Probably the best-known version of the song was by Al Jolson who recorded it on March 13, 1918 and whose version reached No. 1 the same year. The original recording of Jolson's version of the song would be re-released in April 2024 as part of the album Al Jolson: Rediscovered.

==Other recordings==
- Al Jolson recorded the song on December 20, 1932, with Guy Lombardo and his Royal Canadians. Jolson recorded the song again on March 27, 1946, with an orchestra under the direction of Morris Stoloff.
- Arthur Fields - considered to be a No. 9 hit in 1918.
- Dean Martin recorded the song on April 28, 1950.
- Judy Garland included the song in her album Miss Show Business (1955) and her 1960 recording appeared in the compilation album The London Sessions.
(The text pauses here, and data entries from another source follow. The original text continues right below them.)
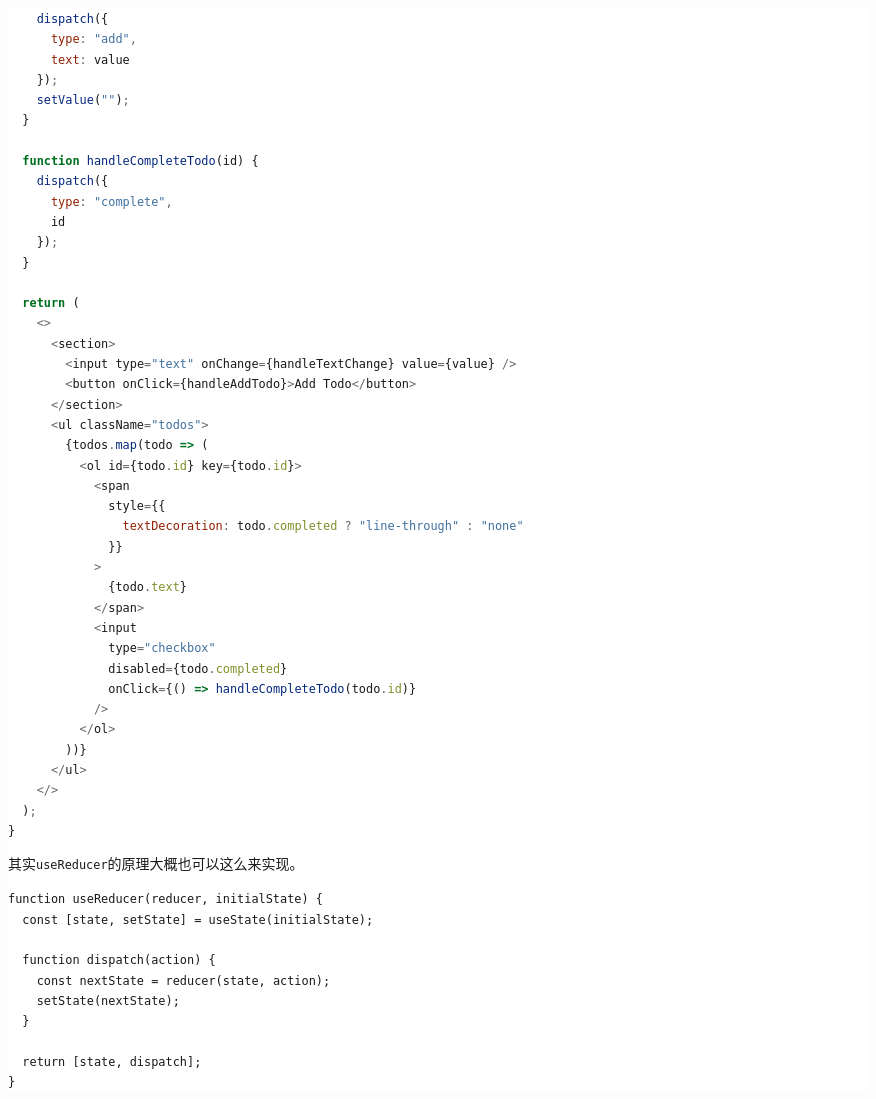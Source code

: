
 ```javascript
    dispatch({
      type: "add",
      text: value
    });
    setValue("");
  }

  function handleCompleteTodo(id) {
    dispatch({
      type: "complete",
      id
    });
  }

  return (
    <>
      <section>
        <input type="text" onChange={handleTextChange} value={value} />
        <button onClick={handleAddTodo}>Add Todo</button>
      </section>
      <ul className="todos">
        {todos.map(todo => (
          <ol id={todo.id} key={todo.id}>
            <span
              style={{
                textDecoration: todo.completed ? "line-through" : "none"
              }}
            >
              {todo.text}
            </span>
            <input
              type="checkbox"
              disabled={todo.completed}
              onClick={() => handleCompleteTodo(todo.id)}
            />
          </ol>
        ))}
      </ul>
    </>
  );
}
```

其实`useReducer`的原理大概也可以这么来实现。

```javacript
function useReducer(reducer, initialState) {
  const [state, setState] = useState(initialState);

  function dispatch(action) {
    const nextState = reducer(state, action);
    setState(nextState);
  }

  return [state, dispatch];
}
```
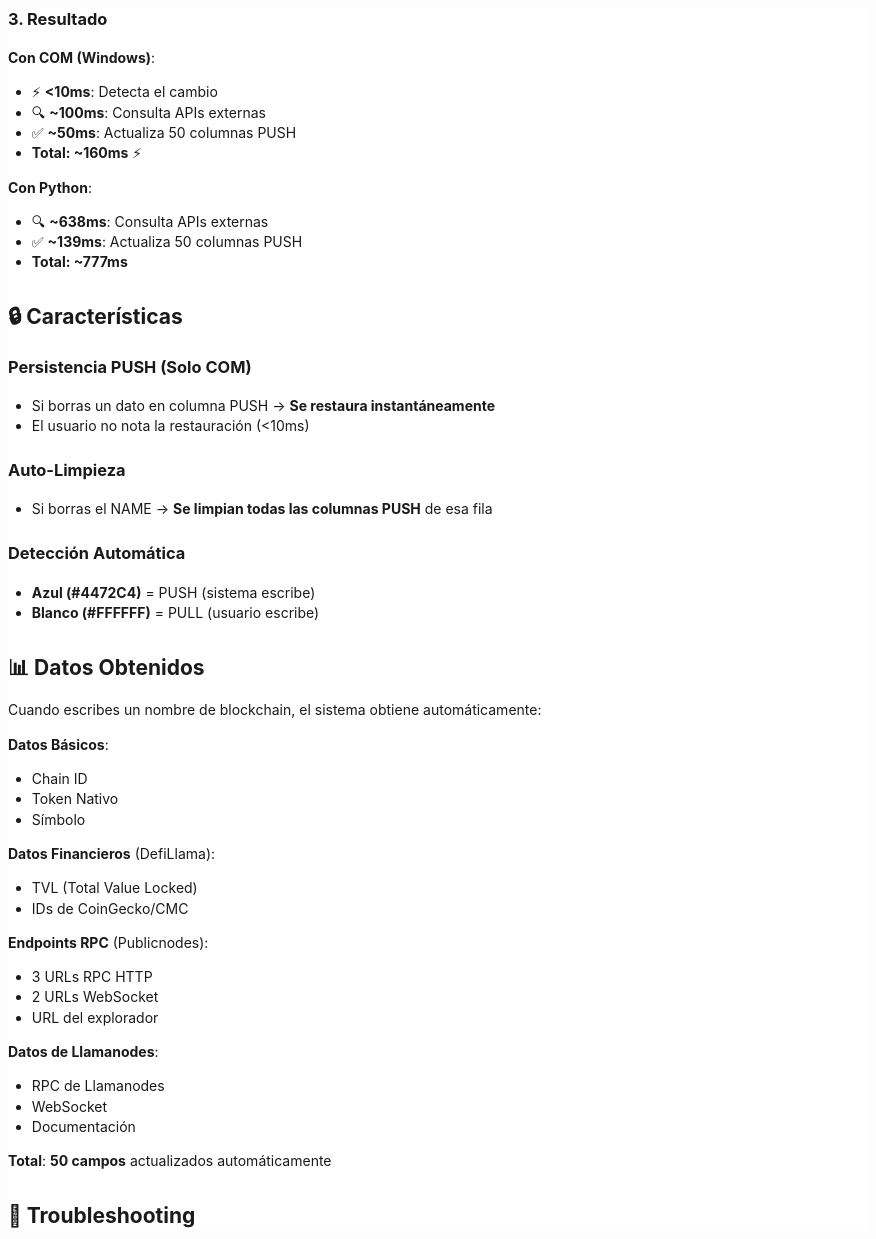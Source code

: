 ### 3. Resultado

**Con COM (Windows)**:
- ⚡ **<10ms**: Detecta el cambio
- 🔍 **~100ms**: Consulta APIs externas
- ✅ **~50ms**: Actualiza 50 columnas PUSH
- **Total: ~160ms** ⚡

**Con Python**:
- 🔍 **~638ms**: Consulta APIs externas
- ✅ **~139ms**: Actualiza 50 columnas PUSH
- **Total: ~777ms**

## 🔒 Características

### Persistencia PUSH (Solo COM)
- Si borras un dato en columna PUSH → **Se restaura instantáneamente**
- El usuario no nota la restauración (<10ms)

### Auto-Limpieza
- Si borras el NAME → **Se limpian todas las columnas PUSH** de esa fila

### Detección Automática
- **Azul (#4472C4)** = PUSH (sistema escribe)
- **Blanco (#FFFFFF)** = PULL (usuario escribe)

## 📊 Datos Obtenidos

Cuando escribes un nombre de blockchain, el sistema obtiene automáticamente:

**Datos Básicos**:
- Chain ID
- Token Nativo
- Símbolo

**Datos Financieros** (DefiLlama):
- TVL (Total Value Locked)
- IDs de CoinGecko/CMC

**Endpoints RPC** (Publicnodes):
- 3 URLs RPC HTTP
- 2 URLs WebSocket
- URL del explorador

**Datos de Llamanodes**:
- RPC de Llamanodes
- WebSocket
- Documentación

**Total**: **50 campos** actualizados automáticamente

## 🐛 Troubleshooting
The song was also included in her live album Judy at Carnegie Hall (1961).
- Jerry Lewis - his version was a Top 10 hit in 1956 and became a gold record
- Aretha Franklin also recorded a version of this song for her album The Electrifying Aretha Franklin, which reached No. 24 in Cash Box and #37 on the Billboard Hot 100 chart in 1961.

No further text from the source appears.